Try it:
Please return every line in the entries below with the word "reading" in it.

Available data:
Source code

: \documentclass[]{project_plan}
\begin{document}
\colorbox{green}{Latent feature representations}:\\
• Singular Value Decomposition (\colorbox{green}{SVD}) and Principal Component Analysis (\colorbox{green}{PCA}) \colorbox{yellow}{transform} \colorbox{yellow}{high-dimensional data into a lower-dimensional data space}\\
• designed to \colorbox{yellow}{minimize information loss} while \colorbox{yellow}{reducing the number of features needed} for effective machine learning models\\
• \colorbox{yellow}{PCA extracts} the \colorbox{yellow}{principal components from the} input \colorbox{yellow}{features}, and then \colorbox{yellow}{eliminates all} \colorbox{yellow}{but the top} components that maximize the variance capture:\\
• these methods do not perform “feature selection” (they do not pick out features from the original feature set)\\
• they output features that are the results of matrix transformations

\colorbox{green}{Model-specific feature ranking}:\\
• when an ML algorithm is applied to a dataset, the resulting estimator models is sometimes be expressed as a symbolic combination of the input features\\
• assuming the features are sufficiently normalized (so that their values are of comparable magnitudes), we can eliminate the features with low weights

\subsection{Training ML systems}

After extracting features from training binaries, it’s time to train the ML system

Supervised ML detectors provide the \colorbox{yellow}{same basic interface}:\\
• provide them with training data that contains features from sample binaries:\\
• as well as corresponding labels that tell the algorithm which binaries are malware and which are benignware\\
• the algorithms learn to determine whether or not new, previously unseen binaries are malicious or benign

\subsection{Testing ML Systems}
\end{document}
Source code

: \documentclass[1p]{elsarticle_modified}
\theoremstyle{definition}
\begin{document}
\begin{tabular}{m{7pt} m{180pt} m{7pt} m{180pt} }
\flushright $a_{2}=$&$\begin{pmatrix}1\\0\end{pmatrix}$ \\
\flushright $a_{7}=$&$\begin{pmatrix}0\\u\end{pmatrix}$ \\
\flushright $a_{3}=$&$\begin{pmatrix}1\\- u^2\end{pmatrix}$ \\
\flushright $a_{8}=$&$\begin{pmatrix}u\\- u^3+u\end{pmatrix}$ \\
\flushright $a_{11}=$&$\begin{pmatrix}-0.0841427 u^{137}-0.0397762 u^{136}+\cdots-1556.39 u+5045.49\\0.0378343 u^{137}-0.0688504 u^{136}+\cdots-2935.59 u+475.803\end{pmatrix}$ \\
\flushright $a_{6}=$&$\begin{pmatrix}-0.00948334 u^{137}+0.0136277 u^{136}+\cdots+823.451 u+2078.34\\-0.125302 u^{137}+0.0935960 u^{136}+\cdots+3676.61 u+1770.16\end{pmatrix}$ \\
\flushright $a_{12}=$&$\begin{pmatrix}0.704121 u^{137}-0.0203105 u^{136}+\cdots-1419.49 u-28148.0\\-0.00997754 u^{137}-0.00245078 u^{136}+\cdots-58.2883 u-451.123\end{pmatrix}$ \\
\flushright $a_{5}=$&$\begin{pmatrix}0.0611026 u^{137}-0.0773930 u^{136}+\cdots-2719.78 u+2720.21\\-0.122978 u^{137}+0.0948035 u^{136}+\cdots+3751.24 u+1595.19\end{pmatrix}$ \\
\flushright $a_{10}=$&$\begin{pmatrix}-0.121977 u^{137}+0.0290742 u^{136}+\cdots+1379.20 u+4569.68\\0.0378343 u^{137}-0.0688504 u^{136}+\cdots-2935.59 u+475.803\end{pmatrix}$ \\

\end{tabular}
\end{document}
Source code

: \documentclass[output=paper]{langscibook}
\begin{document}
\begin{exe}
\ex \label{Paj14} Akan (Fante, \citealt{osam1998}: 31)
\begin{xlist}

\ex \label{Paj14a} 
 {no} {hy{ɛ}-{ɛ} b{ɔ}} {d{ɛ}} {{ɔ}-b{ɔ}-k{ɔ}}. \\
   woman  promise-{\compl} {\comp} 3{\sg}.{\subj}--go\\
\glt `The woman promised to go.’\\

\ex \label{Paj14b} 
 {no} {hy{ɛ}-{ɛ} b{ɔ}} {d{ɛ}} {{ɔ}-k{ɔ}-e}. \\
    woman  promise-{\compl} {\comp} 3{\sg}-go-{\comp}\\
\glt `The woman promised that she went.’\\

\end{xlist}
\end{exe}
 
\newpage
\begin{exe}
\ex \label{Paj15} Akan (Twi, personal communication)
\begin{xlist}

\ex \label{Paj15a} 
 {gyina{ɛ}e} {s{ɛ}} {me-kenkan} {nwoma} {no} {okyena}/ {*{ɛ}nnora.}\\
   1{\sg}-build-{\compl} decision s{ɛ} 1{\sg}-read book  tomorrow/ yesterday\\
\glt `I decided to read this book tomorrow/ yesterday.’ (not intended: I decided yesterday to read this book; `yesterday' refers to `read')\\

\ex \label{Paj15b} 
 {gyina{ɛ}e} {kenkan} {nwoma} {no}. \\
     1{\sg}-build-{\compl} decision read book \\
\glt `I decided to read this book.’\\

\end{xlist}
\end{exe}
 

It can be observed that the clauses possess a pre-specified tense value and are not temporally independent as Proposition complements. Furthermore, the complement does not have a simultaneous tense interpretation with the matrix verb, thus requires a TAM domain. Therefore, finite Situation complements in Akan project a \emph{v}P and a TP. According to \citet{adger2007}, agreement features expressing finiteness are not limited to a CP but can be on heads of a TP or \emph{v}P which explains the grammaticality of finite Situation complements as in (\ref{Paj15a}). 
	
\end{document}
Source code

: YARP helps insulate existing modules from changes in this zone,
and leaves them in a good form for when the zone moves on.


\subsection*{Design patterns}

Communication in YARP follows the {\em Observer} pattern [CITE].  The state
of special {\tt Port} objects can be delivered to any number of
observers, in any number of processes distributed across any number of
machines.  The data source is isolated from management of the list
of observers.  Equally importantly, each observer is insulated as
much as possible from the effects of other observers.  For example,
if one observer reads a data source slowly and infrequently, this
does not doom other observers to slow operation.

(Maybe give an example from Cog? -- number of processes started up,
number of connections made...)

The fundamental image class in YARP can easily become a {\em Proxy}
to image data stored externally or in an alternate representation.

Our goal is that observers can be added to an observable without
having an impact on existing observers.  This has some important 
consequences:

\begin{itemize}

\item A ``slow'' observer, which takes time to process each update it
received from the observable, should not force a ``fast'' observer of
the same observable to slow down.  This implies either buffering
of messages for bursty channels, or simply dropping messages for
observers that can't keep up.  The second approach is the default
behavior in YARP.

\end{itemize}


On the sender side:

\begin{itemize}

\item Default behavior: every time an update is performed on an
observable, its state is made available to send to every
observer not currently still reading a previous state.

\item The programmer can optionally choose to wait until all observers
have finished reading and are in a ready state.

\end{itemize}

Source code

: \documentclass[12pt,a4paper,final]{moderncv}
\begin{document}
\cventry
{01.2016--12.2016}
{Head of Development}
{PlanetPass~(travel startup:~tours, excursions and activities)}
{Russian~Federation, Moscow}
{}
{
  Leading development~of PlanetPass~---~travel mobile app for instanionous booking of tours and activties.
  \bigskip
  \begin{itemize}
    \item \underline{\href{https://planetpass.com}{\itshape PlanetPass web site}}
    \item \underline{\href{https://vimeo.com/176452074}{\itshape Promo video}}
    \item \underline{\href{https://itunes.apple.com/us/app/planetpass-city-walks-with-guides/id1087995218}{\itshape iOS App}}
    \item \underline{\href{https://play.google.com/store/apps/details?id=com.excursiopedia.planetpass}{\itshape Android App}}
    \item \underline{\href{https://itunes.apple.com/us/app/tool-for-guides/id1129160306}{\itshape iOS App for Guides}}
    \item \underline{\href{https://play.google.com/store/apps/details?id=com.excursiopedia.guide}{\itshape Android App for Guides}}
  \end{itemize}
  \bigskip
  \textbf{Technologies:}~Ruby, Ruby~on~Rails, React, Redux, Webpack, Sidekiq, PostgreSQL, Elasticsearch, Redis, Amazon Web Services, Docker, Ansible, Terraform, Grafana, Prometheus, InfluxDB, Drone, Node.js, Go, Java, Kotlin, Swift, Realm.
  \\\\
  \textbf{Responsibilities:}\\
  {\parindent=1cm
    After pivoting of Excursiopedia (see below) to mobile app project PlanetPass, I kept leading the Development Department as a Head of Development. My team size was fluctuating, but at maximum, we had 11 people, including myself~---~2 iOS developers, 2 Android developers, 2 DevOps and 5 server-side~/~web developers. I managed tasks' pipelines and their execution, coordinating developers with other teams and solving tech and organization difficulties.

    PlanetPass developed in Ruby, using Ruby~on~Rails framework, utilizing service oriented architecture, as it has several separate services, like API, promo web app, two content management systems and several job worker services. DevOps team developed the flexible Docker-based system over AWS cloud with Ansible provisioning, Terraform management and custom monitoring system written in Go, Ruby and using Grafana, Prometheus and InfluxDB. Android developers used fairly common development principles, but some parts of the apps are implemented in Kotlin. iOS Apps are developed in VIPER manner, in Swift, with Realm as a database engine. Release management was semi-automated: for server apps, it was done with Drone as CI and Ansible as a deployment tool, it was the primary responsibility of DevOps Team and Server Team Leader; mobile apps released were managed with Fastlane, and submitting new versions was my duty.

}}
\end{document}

Result of the task:
observer not currently still reading a previous state.
have finished reading and are in a ready state.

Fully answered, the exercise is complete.